But in the age of generative AI, this process is being fundamentally reimagined. AI is not here to replace designers or innovators, it’s a new creative collaborator that amplifies what humans already do best: empathy, problem-solving, and imagination.
Prototyping: From Manual Work to Instant Iteration
The prototyping phase: the “make it real” step is where AI is making some of the most visible impact. Traditionally, creating a high-fidelity prototype could take days or even weeks of wireframing, pixel pushing, and manual refinement. Today, with the right prompts, a designer can generate dozens of variations in minutes.
Case Study: Automating UI/UX Design
Tools like Uizard and Relume AI allow designers to upload a rough sketch or write a simple text prompt like:
“Design a mobile app interface for a fitness tracker with a clean, minimalist aesthetic.”

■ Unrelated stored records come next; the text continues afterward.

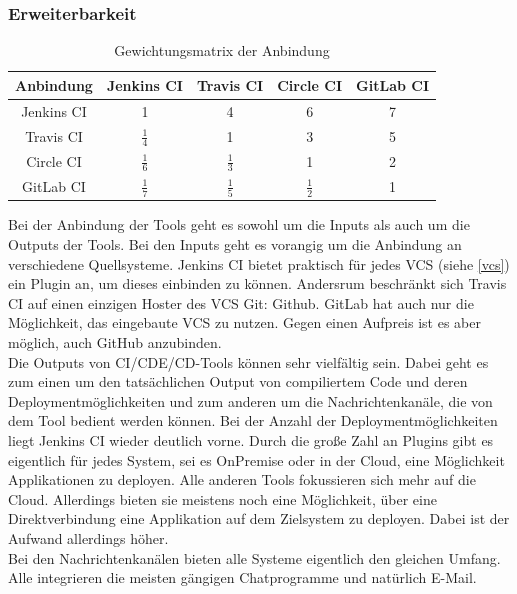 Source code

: \subsubsection{Erweiterbarkeit}
\begin{table}[h!]
	\centering
	\begin{tabular}{c|cccc}
		Anbindung  & Jenkins CI		 & Travis CI& Circle CI & GitLab CI   \\ 
		\hline
		Jenkins CI      & 1     		      &        4        &      6       &      7     \\
		Travis CI &   $\frac{1}{4}$     & 1               &  3& 5     \\
		Circle CI   &   $\frac{1}{6}$     &  $\frac{1}{3}$   & 1            & 2  \\
		GitLab CI    &    $\frac{1}{7}$    &  $\frac{1}{5}$   &  $\frac{1}{2}$ & 1           \\
	\end{tabular}
	\caption{Gewichtungsmatrix der Anbindung}
\end{table}
Bei der Anbindung der Tools geht es sowohl um die Inputs als auch um die Outputs der Tools. Bei den Inputs geht es vorangig um die Anbindung an verschiedene Quellsysteme. Jenkins CI bietet praktisch für jedes VCS (siehe \ref{vcs}) ein Plugin an, um dieses einbinden zu können. Andersrum beschränkt sich Travis CI auf einen einzigen Hoster des VCS Git: Github. GitLab hat auch nur die Möglichkeit, das eingebaute VCS zu nutzen. Gegen einen Aufpreis ist es aber möglich, auch GitHub anzubinden.\\
Die Outputs von \ac{CI}/\ac{CDE}/\ac{CD}-Tools können sehr vielfältig sein. Dabei geht es zum einen um den tatsächlichen Output von compiliertem Code und deren Deploymentmöglichkeiten und zum anderen um die Nachrichtenkanäle, die von dem Tool bedient werden können. Bei der Anzahl der Deploymentmöglichkeiten liegt Jenkins CI wieder deutlich vorne. Durch die große Zahl an Plugins gibt es eigentlich für jedes System, sei es OnPremise oder in der Cloud, eine Möglichkeit Applikationen zu deployen. Alle anderen Tools fokussieren sich mehr auf die Cloud. Allerdings bieten sie meistens noch eine Möglichkeit, über eine Direktverbindung eine Applikation auf dem Zielsystem zu deployen. Dabei ist der Aufwand allerdings höher.\\
Bei den Nachrichtenkanälen bieten alle Systeme eigentlich den gleichen Umfang. Alle integrieren die meisten gängigen Chatprogramme und natürlich E-Mail.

In seconds, the AI generates fully fleshed-out interfaces complete with layouts, color schemes, and even sample content. Designers can then test multiple versions with users, collect feedback quickly, and refine the best direction.
The result? The design-to-testing loop shortens dramatically. Designers spend less time perfecting the how and more time focusing on the why: understanding the user and creating meaningful experiences.
Ideation: Beyond the Human Brainstorm
Ideation or the brainstorming phase has always thrived on volume. The more ideas you generate, the greater the chances of finding a breakthrough. But human teams often plateau after a few dozen concepts. Generative AI, however, can serve as an idea engine that never runs out of fuel.
Example: A “How Might We…” Framework on Steroids
Take the challenge: “How might we make grocery shopping more sustainable?”
A traditional brainstorm might yield a dozen ideas, some practical and others far-fetched. With AI, a team can feed in user insights, market research, and competitive data. In return, the AI produces hundreds of potential solutions ranging from AI-driven meal planners that reduce food waste to smart carts that calculate carbon footprints in real time.
This flood of ideas isn’t meant to replace human creativity but to expand it. Designers shift roles from being sole inventors to curators and strategists, filtering and refining the most promising directions while bringing in human empathy and context.
Testing: Predictive and Proactive Feedback
Testing with real users remains a cornerstone of Design Thinking. But AI can make the process faster, broader, and more predictive.
Case Study: L’Oréal’s Predictive Product Testing
L’Oréal used generative AI to create virtual beauty assistants and marketing content at scale. By analyzing how users interacted with these digital experiences, they collected real-time insights long before manufacturing a single product. This helped them identify trends early and accelerate time-to-market by nearly 60%.
AI also enables virtual testing environments, simulating how users might interact with a product and spotting usability issues ahead of time. Instead of waiting for problems to emerge in expensive real-world tests, AI offers predictive feedback that helps refine designs earlier in the process.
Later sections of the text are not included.